Records contained in a dataset
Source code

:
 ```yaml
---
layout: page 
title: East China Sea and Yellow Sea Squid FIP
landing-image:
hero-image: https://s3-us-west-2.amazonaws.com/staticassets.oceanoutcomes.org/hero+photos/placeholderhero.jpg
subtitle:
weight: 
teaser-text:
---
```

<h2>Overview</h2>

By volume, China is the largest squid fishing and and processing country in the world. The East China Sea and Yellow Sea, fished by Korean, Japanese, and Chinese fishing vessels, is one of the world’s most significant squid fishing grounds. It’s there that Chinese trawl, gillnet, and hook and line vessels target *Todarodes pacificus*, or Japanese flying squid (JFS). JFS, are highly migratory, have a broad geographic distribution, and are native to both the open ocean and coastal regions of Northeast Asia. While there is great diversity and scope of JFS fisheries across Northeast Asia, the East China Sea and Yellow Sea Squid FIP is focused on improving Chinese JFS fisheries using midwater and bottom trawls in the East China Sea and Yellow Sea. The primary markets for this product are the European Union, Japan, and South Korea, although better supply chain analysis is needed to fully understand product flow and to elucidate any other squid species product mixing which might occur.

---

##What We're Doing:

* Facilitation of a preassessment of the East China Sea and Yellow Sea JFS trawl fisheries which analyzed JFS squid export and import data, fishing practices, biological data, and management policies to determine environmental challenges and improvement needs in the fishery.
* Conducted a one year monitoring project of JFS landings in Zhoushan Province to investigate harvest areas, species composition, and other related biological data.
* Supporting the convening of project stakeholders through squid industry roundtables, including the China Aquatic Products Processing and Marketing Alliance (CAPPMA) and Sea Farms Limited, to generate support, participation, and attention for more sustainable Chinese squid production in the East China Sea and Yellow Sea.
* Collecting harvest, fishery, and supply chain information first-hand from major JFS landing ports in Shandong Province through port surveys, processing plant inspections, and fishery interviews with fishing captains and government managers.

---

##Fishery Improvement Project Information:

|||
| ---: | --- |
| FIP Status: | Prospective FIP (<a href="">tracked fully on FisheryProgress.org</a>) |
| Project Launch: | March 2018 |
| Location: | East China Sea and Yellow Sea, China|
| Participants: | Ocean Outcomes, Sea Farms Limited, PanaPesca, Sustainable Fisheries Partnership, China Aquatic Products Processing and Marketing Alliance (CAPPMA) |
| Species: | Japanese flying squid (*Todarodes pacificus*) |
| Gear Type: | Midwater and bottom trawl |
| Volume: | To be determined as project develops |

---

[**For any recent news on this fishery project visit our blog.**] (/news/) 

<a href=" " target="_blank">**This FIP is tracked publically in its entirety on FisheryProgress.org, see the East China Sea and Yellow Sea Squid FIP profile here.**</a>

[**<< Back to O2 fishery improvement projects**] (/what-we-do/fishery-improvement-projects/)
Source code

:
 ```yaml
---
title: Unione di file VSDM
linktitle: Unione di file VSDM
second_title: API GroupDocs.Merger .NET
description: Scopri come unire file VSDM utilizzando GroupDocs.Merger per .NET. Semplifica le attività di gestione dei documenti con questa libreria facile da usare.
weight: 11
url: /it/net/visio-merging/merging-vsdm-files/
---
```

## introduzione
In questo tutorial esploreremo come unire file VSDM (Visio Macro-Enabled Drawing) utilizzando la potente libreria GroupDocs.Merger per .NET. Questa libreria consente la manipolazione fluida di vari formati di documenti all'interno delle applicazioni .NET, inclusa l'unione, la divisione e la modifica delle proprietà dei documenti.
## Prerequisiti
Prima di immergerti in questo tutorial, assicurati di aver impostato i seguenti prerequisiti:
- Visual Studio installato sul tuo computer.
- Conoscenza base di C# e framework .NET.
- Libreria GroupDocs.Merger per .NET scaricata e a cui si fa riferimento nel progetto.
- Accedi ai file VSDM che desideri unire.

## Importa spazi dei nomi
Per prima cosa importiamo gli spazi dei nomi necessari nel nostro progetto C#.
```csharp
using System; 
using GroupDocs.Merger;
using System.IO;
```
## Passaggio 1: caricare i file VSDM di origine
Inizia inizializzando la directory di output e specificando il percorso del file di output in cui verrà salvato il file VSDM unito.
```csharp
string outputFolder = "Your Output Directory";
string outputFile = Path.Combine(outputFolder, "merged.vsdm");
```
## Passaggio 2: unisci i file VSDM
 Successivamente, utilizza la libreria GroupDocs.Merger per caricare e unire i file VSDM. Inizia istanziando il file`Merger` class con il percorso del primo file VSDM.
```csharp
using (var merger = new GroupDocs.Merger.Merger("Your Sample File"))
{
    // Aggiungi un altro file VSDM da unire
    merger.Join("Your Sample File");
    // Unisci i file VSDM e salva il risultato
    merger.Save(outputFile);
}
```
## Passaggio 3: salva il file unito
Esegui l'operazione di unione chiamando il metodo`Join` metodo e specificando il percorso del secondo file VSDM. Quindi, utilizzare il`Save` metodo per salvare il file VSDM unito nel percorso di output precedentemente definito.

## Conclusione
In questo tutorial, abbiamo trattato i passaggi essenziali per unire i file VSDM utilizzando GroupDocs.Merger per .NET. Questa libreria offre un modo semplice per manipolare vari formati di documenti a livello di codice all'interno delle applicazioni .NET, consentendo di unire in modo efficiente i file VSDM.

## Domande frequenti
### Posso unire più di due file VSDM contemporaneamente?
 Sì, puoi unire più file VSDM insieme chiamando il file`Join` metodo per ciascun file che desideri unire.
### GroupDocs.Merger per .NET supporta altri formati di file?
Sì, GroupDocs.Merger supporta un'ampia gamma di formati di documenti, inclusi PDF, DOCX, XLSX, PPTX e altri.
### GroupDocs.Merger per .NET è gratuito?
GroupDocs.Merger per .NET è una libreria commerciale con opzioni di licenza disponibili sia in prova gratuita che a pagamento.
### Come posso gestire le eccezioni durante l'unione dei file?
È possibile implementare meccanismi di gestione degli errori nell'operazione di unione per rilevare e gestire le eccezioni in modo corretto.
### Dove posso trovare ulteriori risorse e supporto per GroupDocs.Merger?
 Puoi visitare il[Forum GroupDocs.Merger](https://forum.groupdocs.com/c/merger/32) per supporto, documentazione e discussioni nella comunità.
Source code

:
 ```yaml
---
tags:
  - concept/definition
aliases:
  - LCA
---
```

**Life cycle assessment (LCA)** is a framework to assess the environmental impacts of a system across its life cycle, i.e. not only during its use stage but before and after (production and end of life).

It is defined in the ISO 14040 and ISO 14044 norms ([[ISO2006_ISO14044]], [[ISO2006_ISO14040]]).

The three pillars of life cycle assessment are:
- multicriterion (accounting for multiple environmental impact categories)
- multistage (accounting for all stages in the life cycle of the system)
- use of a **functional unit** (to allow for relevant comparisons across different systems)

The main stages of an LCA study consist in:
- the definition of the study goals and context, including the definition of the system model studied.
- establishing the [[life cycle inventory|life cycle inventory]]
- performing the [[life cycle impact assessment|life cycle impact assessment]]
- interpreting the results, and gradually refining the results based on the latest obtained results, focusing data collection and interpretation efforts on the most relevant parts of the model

- **REQUIRED ACTION**:
From the entries above, extract each line containing "production".

- **EXERCISE ANSWER**:
* Supporting the convening of project stakeholders through squid industry roundtables, including the China Aquatic Products Processing and Marketing Alliance (CAPPMA) and Sea Farms Limited, to generate support, participation, and attention for more sustainable Chinese squid production in the East China Sea and Yellow Sea.
**Life cycle assessment (LCA)** is a framework to assess the environmental impacts of a system across its life cycle, i.e. not only during its use stage but before and after (production and end of life).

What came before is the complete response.